Personally I think I need to see another production of HAMLET about as much as I need to see another production of A CHRISTMAS CAROL. Which is to say, not very much at all. The same few number of Shakespeare's plays seem to be done over and over. The value of seeing Shakespeare's good plays is somewhat compromised by their over- familiarity. There may be a lot more of interest in seeing one of his minor plays that never get seen. Of Shakespeare's 39 plays (the current count) it seems only a handful regularly produced. Most of the rest are rarely seen.
TITUS ANDRONICUS is nearly universally considered to be Shakespeare's worst play. It is a horror tale of revenge as a Roman noble and a captured Goth Queen wreck terrible revenge on each other in Imperial Rome. Academician Harold Bloom suggest that the play was never meant to be taken seriously and was Shakespeare's attempt to lampoon the pre-Grand-Guignol blood and thunder plays popular in his day. Humble film reviewer Mark Leeper suggests that Bloom may have it backwards. It may well be an effort to demonstrate that even violent horror plays of the time might be written with poetry, grace, and magic. Is it so different from Stanley Kubrick attempting a Stephen King horror story complete with elevators flooded in torrents of blood? TITUS is reminiscent of Peter Greenway doing what could be a TALES FROM THE CRYPT episode in operatic style in THE COOK, THE THIEF, HIS WIFE, AND HER LOVER. In any case TITUS ANDRONICUS is a play rarely performed and though it will not be for all tastes it is one that for many of us should be seen because it is a hoot.
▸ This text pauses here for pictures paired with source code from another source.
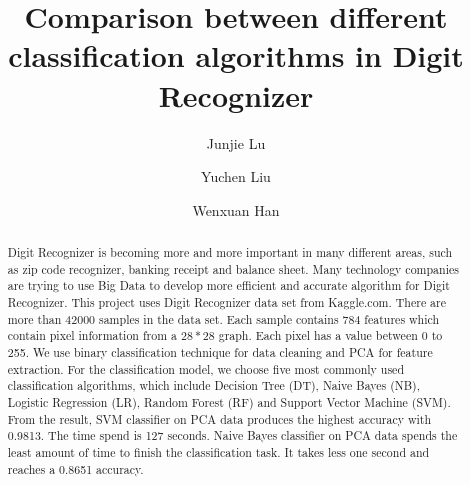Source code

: \documentclass[sigconf]{acmart}
\begin{document}
\title{Comparison between different classification algorithms in Digit Recognizer}


\author{Junjie Lu}


\author{Yuchen Liu}

\author{Wenxuan Han}


\makeatletter
\def\subsubsection{\@startsection{subsubsection}{3}%
  \z@{.5\linespacing\@plus.7\linespacing}{.1\linespacing}%
  {\normalfont\itshape}}
\makeatother

\begin{abstract}

Digit Recognizer is becoming more and more important in many different areas, such as zip code recognizer, banking receipt and balance sheet. Many technology companies are trying to use Big Data to develop more efficient and accurate algorithm for Digit Recognizer. This project uses Digit Recognizer data set from Kaggle.com. There are more than 42000 samples in the data set. Each sample contains 784 features which contain pixel information from a $28*28$ graph. Each pixel has a value between 0 to 255. We use binary classification technique for data cleaning and PCA for feature extraction. For the classification model, we choose five most commonly used classification algorithms, which include Decision Tree (DT), Naive Bayes (NB), Logistic Regression (LR), Random Forest (RF) and Support Vector Machine (SVM). From the result, SVM classifier on PCA data produces the highest accuracy with 0.9813. The time spend is 127 seconds. Naive Bayes classifier on PCA data spends the least amount of time to finish the classification task. It takes less one second and reaches a 0.8651 accuracy.

\end{abstract}
\end{document}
In ancient Rome soldier and noble Titus Andronicus (Anthony Hopkins) returns from the wars with the Goths bringing with him the Goth queen Tamora (Jessica Lange) and her three remaining sons. Titus has lost twenty-one sons and has only four left. He orders the ritual execution of one of Tamora's sons as a final act of vengeance. Chance makes Tamora the wife of the new emperor Saturninus and she will have a gruesome revenge against Titus only to have him exact an even sterner vengeance against him.
Julie Taymor, who adapted THE LION KING for the live stage, adapted the play and directed with a strange visual sense that cuts across the centuries. This is a world that combines the legions of ancient Rome and vehicles and clothing of 1930s Fascist Italy. Taymor's visual sense lies somewhere between Fellini's SATYRICON and the Planet Mongo in a sort of filthy corruption of former splendor. As Tamora's vengeance seems to involve body part--heads, hands, tongues-- so too there are body parts sculpted in stone as a recurring theme in many of the visuals.
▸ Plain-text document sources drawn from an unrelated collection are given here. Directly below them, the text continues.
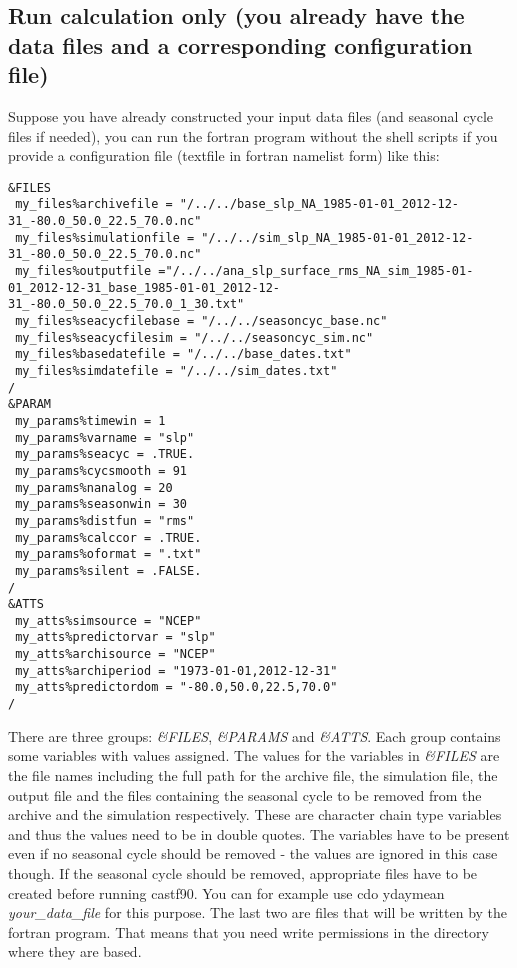 \documentclass[11p,a4paper]{article}
\begin{document}
\subsection{Run calculation only (you already have the data files and a corresponding configuration file)}
Suppose you have already constructed your input data files (and seasonal cycle files if needed), you can run the fortran program without the shell scripts if you provide a configuration file (textfile in fortran namelist form) like this:
\begin{verbatim}
&FILES
 my_files%archivefile = "/../../base_slp_NA_1985-01-01_2012-12-31_-80.0_50.0_22.5_70.0.nc"
 my_files%simulationfile = "/../../sim_slp_NA_1985-01-01_2012-12-31_-80.0_50.0_22.5_70.0.nc"
 my_files%outputfile ="/../../ana_slp_surface_rms_NA_sim_1985-01-01_2012-12-31_base_1985-01-01_2012-12-31_-80.0_50.0_22.5_70.0_1_30.txt"
 my_files%seacycfilebase = "/../../seasoncyc_base.nc"
 my_files%seacycfilesim = "/../../seasoncyc_sim.nc"
 my_files%basedatefile = "/../../base_dates.txt"
 my_files%simdatefile = "/../../sim_dates.txt"
/
&PARAM
 my_params%timewin = 1
 my_params%varname = "slp"
 my_params%seacyc = .TRUE.
 my_params%cycsmooth = 91
 my_params%nanalog = 20
 my_params%seasonwin = 30
 my_params%distfun = "rms"
 my_params%calccor = .TRUE.
 my_params%oformat = ".txt"
 my_params%silent = .FALSE.
/
&ATTS
 my_atts%simsource = "NCEP"
 my_atts%predictorvar = "slp"
 my_atts%archisource = "NCEP"
 my_atts%archiperiod = "1973-01-01,2012-12-31"
 my_atts%predictordom = "-80.0,50.0,22.5,70.0"
/
\end{verbatim}
There are three groups: \textit{\&FILES}, \textit{\&PARAMS} and \textit{\&ATTS}. Each group contains some variables with values assigned. The values for the variables in \textit{\&FILES} are the file names including the full path for the archive file, the simulation file, the output file and the files containing the seasonal cycle to be removed from the archive and the  simulation respectively.  These are character chain type variables and thus the values need to be in double quotes. The variables have to be present even if no seasonal cycle should be removed - the values are ignored in this case though. If the seasonal cycle should be removed, appropriate files have to be created before running castf90. You can for example use cdo ydaymean \textit{your\_data\_file} for this purpose. The last two are files that will be written by the fortran program. That means that you need write permissions in the directory where they are based.
\end{document}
Taymor opens the film with the image of a child playing with toy Roman soldiers. The boy is dragged from a modern kitchen to a pavilion in Rome where human-sized toy soldiers march in mechanized lock step. This maybe suggesting that the play's violent plot is the product of a child's imagination. However she does fill the film with a generous dose of surreal dream sequences and obscure symbolism that would leave Shakespeare terminally confused. I suppose she could claim that she is not making the film for HIM.
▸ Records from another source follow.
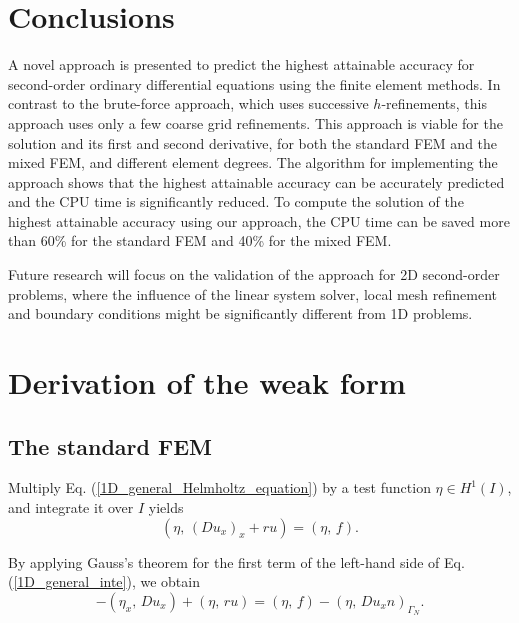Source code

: \documentclass[review,3p]{elsarticle}
\begin{document}
\section{Conclusions}		\label{paragraph on conclusion}

A novel approach is presented to predict the highest attainable accuracy for second-order ordinary differential equations using the finite element methods.
In contrast to the brute-force approach, which uses successive $h$-refinements, this approach uses only a few coarse grid refinements. 
This approach is viable for the solution and its first and second derivative, for both the standard FEM and the mixed FEM, and different element degrees.
The algorithm for implementing the approach shows that the highest attainable accuracy can be accurately predicted and the CPU time is significantly reduced.
To compute the solution of the highest attainable accuracy using our approach, the CPU time can be saved more than 60\% for the standard FEM and 40\% for the mixed FEM.

Future research will focus on the validation of the approach for 2D second-order problems, where the influence of the linear system solver, local mesh refinement and boundary conditions might be significantly different from 1D problems. 

\appendix

\section{Derivation of the weak form}		\label{weak form appendix}

\subsection{The standard FEM}		\label{derivation_weak_form_SM}

Multiply Eq. (\ref{1D_general_Helmholtz_equation}) by a test function $\eta \in H ^1 (I)$, and integrate it over $I$ yields
\begin{equation}
(\eta, \, \left(D u_x \right)_x + ru) = (\eta, \, f). \label{1D_general_inte}
\end{equation}

By applying Gauss's theorem for the first term of the left-hand side of Eq. (\ref{1D_general_inte}), we obtain
\begin{equation}
 -({\eta} _x, \, D {u} _{ x }) + (\eta, \, ru) = (\eta, \, f) - \left( \eta, \, D u_x n \right)_{ {\Gamma_N}}.		\label{1D_general_gauss}
\end{equation}
\end{document}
Jessica Lange, who started her career unable to fulfill even the most demands of the damsel in distress in the 1976 KING KONG is now one of the most talented American actresses and is now more than equal to Shakespearean roles. Her Tamora physically evokes the visage of a Gorgon. In spite of a few role choices of late that I believe even she regrets, she is now back on track taking difficult roles and doing them well. Hopkins has the reputation, but he plays Titus entirely too blandly, falling back on some Hannibal Lector mannerisms in the hope they evoke chills. For my money Lange stole the film from under him. Alan Cumming is hardly memorable as Saturninus. He may be remembered as the pen-clicking Russian computer hacker from GOLDENEYE. Aaron, played here by Harry Lennix, is not very believable, due more to Shakespeare's writing than his acting. Like the Jew of Malta in Marlowe's play he lives just to be evil. Few people see themselves as just living to cause trouble.
TITUS is probably not going to be remembered as one of the great Shakespeare films. It is more a novelty, a Shakespearean horror tale. How often do we get a TITUS CHAINSAW MASSACRE or a TWELFTH NIGHT OF THE LIVING DEAD? I give it an 8 on the 0 to 10 scale and a +3 on the -4 to +4 scale.